E di conseguenza, se siamo in presenza di malattia neurodegenerativa, i problemi e la terapia di questo “mio glaucoma” li avrò vita natural durante?

Come per tutte le malattie cronico-degenerative, il glaucoma accompagnerà il paziente per tutta la vita. Follow-up e terapia non terminano mai! Nelle altre malattie i colleghi di altre specialità sono stati in grado di trasmettere questa sensibilità ai pazienti, noi oculisti non siamo stati ancora in grado di farlo, forse perché se ne parla ancora poco.
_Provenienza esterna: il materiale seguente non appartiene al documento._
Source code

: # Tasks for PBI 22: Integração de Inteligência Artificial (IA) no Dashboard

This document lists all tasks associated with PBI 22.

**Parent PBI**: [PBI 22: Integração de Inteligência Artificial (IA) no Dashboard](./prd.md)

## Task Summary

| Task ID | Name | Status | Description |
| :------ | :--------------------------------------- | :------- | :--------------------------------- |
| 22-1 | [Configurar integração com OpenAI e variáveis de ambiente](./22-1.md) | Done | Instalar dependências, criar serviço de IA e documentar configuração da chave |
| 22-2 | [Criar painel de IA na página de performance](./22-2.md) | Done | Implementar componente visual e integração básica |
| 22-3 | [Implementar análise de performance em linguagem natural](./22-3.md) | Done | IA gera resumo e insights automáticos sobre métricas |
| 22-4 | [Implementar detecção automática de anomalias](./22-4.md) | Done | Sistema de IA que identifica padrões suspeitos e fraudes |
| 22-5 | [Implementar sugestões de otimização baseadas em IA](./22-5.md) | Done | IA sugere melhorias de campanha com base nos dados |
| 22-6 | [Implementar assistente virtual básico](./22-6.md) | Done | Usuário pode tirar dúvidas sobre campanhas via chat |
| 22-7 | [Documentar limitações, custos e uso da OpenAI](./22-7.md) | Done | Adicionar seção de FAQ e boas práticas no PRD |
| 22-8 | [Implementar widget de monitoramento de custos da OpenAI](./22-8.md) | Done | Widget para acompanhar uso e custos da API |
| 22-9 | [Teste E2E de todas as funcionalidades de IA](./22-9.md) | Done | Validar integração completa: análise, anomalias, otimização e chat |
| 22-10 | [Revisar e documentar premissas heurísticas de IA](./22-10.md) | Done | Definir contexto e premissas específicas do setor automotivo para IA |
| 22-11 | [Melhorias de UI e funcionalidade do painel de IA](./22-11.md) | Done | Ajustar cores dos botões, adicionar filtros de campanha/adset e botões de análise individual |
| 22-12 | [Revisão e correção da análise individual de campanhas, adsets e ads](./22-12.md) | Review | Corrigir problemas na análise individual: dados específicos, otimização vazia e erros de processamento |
Più che campagne di screening andrebbero progettate campagne di formazione/informazione per sensibilizzare l’opinione pubblica sugli effetti invalidanti della malattia.

Che obiettivi si sta ponendo la ricerca scientifica per produrre il cosiddetto “neuro enhancement”?

Le recenti acquisizioni fisiopatologiche hanno orientato la ricerca scientifica internazionale a esplorare e a studiare molecole in grado di esercitare un potenziale effetto neuroprotettivo o di neuropotenziamento sulle cellule ganglionari retiniche, il nervo ottico e le vie ottiche centrali, con un meccanismo d’azione diretto sulle strutture nervose e quindi non necessariamente legato all’effetto ipotonizzante.

Essendo le cause di neurodegenerazione molteplici, molto interesse è rivolto nei confronti di terapie con più principi attivi in grado di contrastare la neurodegenerazione a vari livelli (stress ossidativo, infiammazione, eccesso di glutammato, ecc.).

Diagnosi precoce o terapia aggressiva?

La diagnosi precoce è un elemento fondamentale del trattamento della malattia glaucomatosa, inscindibile da una terapia adeguata, più che aggressiva. Adeguata nel raggiungimento dell’obiettivo pressorio, che è proprio di quel paziente che abbiamo di fronte a noi. Alla terapia ipotonizzante andrà affiancata una neuroprotezione adeguata e basata sull’evidenza.